Postscript: Geocoding Modern Addresses
If you have data which contains present-day addresses (such as postal addresses using contemporary street names, post or ZIP codes, or higher-level descriptions such as town or county names that follow modern conventions) then geocoding is very easy, using online tools or tools that use online APIs. Remember that online geocoding is unlikely to work if any of these elements of an address are not consistent with the present day.
Major online mapping providers such as Google, Bing, and OpenStreetMap all offer API (Application Programming Interface) connections to their highly sophisticated geocoding tools. These are the same tools that power the map search features of these websites, so are very effective at making ‘best guess’ decisions on ambiguous or incomplete addresses. It is worth noting that when accessed via an API, rather than their normal website, it will be necessary to provide country names as part of the address.
- Google provides two web based tools that allow direct use of their geocoding tools as well as their cartography: Google My Maps and Google Fusion Tables. Both allow the upload of spreadsheets containing address columns, which are automatically geocoded.
-
Within QGIS these APIs are available to geocode data via a number of dedicated plugins. Currently (February 2017) the most popular and well supported of these is MMQGIS.

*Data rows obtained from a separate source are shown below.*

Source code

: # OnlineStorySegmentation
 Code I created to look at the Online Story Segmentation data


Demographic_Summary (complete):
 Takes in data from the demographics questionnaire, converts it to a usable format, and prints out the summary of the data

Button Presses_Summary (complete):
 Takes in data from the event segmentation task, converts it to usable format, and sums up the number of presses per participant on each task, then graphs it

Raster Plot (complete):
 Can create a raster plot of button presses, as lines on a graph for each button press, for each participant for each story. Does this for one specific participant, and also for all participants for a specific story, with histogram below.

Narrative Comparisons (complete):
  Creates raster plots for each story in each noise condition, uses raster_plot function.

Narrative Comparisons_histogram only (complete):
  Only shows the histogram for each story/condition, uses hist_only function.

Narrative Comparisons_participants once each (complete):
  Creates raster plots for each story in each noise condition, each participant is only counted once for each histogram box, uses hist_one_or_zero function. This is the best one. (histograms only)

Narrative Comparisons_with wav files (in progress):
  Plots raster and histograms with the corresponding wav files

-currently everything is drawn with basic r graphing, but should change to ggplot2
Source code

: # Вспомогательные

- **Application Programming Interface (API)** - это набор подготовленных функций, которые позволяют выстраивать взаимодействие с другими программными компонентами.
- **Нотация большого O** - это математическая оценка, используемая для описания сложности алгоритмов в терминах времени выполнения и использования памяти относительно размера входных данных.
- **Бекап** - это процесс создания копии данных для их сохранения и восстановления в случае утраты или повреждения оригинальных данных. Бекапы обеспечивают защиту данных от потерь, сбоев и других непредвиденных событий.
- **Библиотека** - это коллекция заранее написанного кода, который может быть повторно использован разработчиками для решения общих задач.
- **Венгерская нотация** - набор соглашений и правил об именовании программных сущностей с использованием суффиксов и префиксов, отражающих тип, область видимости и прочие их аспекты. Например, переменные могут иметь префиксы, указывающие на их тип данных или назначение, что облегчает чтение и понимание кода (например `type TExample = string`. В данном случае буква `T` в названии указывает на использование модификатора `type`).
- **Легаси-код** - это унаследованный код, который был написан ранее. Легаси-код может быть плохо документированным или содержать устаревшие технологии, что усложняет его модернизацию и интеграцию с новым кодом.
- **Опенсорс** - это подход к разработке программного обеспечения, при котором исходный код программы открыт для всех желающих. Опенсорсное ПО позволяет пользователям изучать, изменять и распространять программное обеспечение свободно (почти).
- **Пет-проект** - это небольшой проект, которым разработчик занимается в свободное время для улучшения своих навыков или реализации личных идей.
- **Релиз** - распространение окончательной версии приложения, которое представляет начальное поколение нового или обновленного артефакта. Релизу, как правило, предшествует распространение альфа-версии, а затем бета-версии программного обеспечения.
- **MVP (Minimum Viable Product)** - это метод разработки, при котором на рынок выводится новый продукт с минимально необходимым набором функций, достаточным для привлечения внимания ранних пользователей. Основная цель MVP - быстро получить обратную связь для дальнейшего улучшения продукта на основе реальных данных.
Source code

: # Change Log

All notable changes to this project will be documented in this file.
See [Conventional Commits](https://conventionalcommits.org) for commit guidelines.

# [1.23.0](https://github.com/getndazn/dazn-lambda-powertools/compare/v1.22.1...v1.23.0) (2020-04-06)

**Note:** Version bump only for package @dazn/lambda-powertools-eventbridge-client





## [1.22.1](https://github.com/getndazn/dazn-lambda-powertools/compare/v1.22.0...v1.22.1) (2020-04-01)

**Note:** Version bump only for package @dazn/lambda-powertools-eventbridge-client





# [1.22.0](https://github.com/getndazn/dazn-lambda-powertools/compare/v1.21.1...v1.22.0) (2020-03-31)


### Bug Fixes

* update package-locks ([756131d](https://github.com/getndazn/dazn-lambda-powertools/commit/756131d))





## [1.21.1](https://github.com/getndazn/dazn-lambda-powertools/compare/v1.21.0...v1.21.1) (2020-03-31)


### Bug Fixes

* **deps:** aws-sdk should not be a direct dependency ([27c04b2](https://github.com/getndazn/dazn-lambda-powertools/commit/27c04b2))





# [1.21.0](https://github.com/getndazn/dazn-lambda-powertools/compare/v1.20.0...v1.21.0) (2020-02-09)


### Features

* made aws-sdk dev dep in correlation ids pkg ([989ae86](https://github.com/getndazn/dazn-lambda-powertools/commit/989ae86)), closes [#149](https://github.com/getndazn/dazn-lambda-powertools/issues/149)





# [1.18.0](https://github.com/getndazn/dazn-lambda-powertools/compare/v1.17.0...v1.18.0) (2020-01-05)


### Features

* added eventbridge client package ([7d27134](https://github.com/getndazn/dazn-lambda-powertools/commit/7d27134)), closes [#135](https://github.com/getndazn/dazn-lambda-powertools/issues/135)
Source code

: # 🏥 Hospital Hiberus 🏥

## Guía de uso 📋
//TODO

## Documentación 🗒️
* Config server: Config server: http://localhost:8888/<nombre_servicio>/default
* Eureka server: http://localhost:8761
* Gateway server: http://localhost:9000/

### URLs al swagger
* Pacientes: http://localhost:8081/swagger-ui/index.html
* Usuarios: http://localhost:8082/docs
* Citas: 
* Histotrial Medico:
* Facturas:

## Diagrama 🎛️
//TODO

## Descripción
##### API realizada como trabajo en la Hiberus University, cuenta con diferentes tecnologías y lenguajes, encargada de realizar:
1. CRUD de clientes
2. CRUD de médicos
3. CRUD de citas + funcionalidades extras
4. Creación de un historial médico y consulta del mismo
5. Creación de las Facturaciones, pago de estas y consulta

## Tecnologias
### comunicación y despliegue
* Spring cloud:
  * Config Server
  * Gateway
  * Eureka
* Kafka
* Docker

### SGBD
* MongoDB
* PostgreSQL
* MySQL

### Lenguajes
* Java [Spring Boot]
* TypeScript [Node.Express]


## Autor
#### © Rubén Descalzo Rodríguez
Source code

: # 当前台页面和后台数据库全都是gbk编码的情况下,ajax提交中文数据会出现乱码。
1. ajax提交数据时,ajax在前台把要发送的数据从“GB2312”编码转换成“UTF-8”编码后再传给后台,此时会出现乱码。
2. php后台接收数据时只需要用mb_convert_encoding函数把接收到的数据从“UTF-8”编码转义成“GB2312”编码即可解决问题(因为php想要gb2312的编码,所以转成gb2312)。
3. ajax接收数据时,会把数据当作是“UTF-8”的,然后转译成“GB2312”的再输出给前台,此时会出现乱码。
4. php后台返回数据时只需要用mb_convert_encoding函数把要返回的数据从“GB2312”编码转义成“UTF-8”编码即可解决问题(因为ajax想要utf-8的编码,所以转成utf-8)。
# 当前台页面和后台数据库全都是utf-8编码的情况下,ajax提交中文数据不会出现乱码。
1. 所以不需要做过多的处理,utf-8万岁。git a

- Install MMQGIS using the ‘Manage and Install Plugins’ tool
- Once installed, a new MMQGIS menu appears in the menu bar.
Geocoding
is one of the menu options within this, andGeoCode CSV using Google Maps / Open Street Map
within that. - The
GeoCode CSV using Google Maps / Open Street Map
dialog allows you to load a data table from a CSV file and specify the columns that contain (street) address, city, state and country. These are then processed using the selected online service. Successful results are created as points in a new layer (in the specified shapefile). Rows from the table that are not matched are listed in a new CSV file that is also created.